> _Prompt_: All entries below are to be returned exactly, with pictures left out.

*** Opening of The records ***

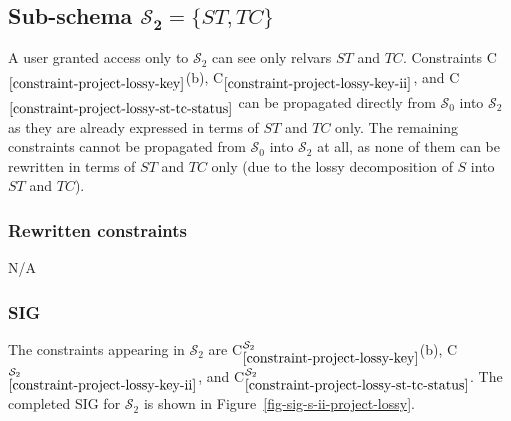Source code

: \documentclass{article}
\newcounter{constraint}
\newcommand{\identifier}[1]{\ensuremath{\mathit{#1}}}
\newcommand{\ST}{\identifier{ST}}
\newcommand{\TC}{\identifier{TC}}
\newcommand{\schema}[1]{\ensuremath{\mathcal{S}_{#1}}}
\newcommand{\Constraint}[2][]{C\ensuremath{_{#2}\ifx&#1&\else^{#1}\fi}}
\begin{document}




\subsection{Sub-schema \(\bm{\schema{2} = \{\ST, \TC\}}\)}

\noindent A user granted access only to \(\schema{2}\) can see only relvars \(\ST\) and \(\TC\). Constraints \Constraint{\ref{constraint-project-lossy-key}}(b), \Constraint{\ref{constraint-project-lossy-key-ii}}, and  \Constraint{\ref{constraint-project-lossy-st-tc-status}} can be propagated directly from \(\schema{0}\) into \(\schema{2}\) as they are already expressed in terms of \(\ST\) and \(\TC\) only. The remaining constraints cannot be propagated from \(\schema{0}\) into \(\schema{2}\) at all, as none of them can be rewritten in terms of \(\ST\) and \(\TC\) only (due to the lossy decomposition of \(S\) into \(\ST\) and \(\TC\)).




\subsubsection{Rewritten constraints}
\label{sec-constraints-s-ii-project-lossy}

N/A




\subsubsection{SIG}
\label{sec-sigs-s-ii-project-lossy}

\noindent The constraints appearing in \(\schema{2}\) are \Constraint[\schema{2}]{\ref{constraint-project-lossy-key}}(b), \Constraint[\schema{2}]{\ref{constraint-project-lossy-key-ii}}, and \Constraint[\schema{2}]{\ref{constraint-project-lossy-st-tc-status}}. The completed SIG for \(\schema{2}\) is shown in Figure~\ref{fig-sig-s-ii-project-lossy}.

\end{document}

*** Close of The records ***

> _Output below_:
Source code

: \documentclass{article}
\newcounter{constraint}
\newcommand{\identifier}[1]{\ensuremath{\mathit{#1}}}
\newcommand{\ST}{\identifier{ST}}
\newcommand{\TC}{\identifier{TC}}
\newcommand{\schema}[1]{\ensuremath{\mathcal{S}_{#1}}}
\newcommand{\Constraint}[2][]{C\ensuremath{_{#2}\ifx&#1&\else^{#1}\fi}}
\begin{document}




\subsection{Sub-schema \(\bm{\schema{2} = \{\ST, \TC\}}\)}

\noindent A user granted access only to \(\schema{2}\) can see only relvars \(\ST\) and \(\TC\). Constraints \Constraint{\ref{constraint-project-lossy-key}}(b), \Constraint{\ref{constraint-project-lossy-key-ii}}, and  \Constraint{\ref{constraint-project-lossy-st-tc-status}} can be propagated directly from \(\schema{0}\) into \(\schema{2}\) as they are already expressed in terms of \(\ST\) and \(\TC\) only. The remaining constraints cannot be propagated from \(\schema{0}\) into \(\schema{2}\) at all, as none of them can be rewritten in terms of \(\ST\) and \(\TC\) only (due to the lossy decomposition of \(S\) into \(\ST\) and \(\TC\)).




\subsubsection{Rewritten constraints}
\label{sec-constraints-s-ii-project-lossy}

N/A




\subsubsection{SIG}
\label{sec-sigs-s-ii-project-lossy}

\noindent The constraints appearing in \(\schema{2}\) are \Constraint[\schema{2}]{\ref{constraint-project-lossy-key}}(b), \Constraint[\schema{2}]{\ref{constraint-project-lossy-key-ii}}, and \Constraint[\schema{2}]{\ref{constraint-project-lossy-st-tc-status}}. The completed SIG for \(\schema{2}\) is shown in Figure~\ref{fig-sig-s-ii-project-lossy}.

\end{document}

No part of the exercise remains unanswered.